Directions for this task ::
Only the lines with "auch" in the entries below belong in the answer; please copy them.
Records provided Start Marker
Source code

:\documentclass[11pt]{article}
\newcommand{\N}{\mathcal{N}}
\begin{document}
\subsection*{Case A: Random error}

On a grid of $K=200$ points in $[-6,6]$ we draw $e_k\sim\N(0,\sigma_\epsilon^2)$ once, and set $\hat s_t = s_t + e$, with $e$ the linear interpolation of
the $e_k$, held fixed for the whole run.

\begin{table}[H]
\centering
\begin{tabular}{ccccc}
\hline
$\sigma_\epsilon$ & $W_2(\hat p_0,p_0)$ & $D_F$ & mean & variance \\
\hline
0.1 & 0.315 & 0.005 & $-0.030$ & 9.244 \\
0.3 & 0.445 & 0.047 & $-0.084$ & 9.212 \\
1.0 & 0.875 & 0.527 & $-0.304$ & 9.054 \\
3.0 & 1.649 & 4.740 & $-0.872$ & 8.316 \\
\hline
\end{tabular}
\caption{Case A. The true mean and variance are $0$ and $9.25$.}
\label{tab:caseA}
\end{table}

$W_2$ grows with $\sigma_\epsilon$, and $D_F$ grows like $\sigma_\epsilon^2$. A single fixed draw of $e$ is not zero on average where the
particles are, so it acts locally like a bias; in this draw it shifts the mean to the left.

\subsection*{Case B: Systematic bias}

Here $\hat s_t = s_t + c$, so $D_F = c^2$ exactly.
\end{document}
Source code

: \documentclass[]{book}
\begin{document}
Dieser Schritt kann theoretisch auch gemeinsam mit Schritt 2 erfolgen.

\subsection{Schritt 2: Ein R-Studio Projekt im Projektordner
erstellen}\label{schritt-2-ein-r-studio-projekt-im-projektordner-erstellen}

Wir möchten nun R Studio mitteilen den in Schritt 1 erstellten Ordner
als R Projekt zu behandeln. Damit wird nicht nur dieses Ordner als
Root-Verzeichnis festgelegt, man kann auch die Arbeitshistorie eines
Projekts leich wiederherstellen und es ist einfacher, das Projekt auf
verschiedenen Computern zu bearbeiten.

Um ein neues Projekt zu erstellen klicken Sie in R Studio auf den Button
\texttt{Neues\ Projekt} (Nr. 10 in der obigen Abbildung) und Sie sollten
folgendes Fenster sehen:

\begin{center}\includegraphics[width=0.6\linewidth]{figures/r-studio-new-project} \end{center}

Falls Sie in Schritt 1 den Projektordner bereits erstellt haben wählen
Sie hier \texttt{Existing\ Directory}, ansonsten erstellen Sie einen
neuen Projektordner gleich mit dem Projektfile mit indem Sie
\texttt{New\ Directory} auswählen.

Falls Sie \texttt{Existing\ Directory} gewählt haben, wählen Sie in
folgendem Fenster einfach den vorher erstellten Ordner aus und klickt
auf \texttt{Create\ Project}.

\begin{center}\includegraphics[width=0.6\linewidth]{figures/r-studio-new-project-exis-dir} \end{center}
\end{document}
Records provided End Marker
Records provided Start Marker
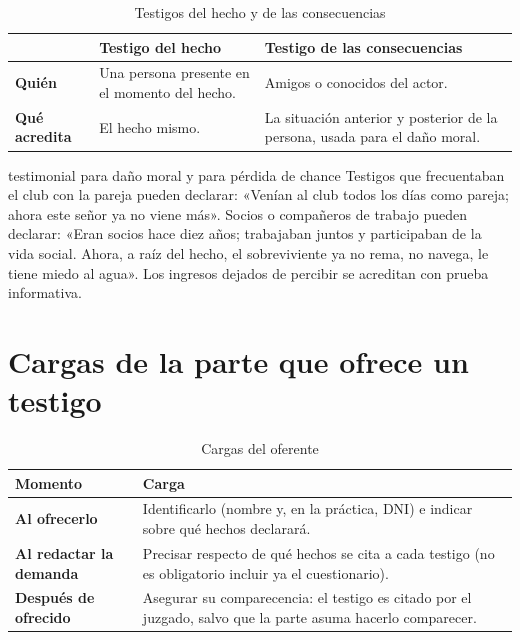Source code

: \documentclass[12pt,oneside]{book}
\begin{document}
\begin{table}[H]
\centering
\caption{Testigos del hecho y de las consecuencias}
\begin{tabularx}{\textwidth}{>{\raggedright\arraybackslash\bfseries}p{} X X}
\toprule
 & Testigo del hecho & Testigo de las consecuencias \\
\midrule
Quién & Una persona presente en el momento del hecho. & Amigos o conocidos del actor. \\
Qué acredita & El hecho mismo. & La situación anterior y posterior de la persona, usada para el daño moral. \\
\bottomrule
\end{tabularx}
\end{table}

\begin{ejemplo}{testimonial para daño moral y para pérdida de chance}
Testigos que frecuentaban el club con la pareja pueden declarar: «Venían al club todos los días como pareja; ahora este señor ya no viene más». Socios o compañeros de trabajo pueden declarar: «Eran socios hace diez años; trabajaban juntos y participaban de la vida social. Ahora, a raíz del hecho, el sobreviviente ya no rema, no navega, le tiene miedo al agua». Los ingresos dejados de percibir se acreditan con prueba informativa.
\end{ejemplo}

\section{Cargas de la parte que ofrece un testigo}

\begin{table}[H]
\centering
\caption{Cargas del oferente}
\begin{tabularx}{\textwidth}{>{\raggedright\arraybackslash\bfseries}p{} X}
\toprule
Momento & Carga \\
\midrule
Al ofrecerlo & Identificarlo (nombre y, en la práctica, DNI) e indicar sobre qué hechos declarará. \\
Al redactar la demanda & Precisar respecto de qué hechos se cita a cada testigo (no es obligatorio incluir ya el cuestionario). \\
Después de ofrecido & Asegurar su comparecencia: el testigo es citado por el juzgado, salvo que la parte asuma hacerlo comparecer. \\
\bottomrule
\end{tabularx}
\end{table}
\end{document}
Records provided End Marker
Solution ::
Dieser Schritt kann theoretisch auch gemeinsam mit Schritt 2 erfolgen.
Root-Verzeichnis festgelegt, man kann auch die Arbeitshistorie eines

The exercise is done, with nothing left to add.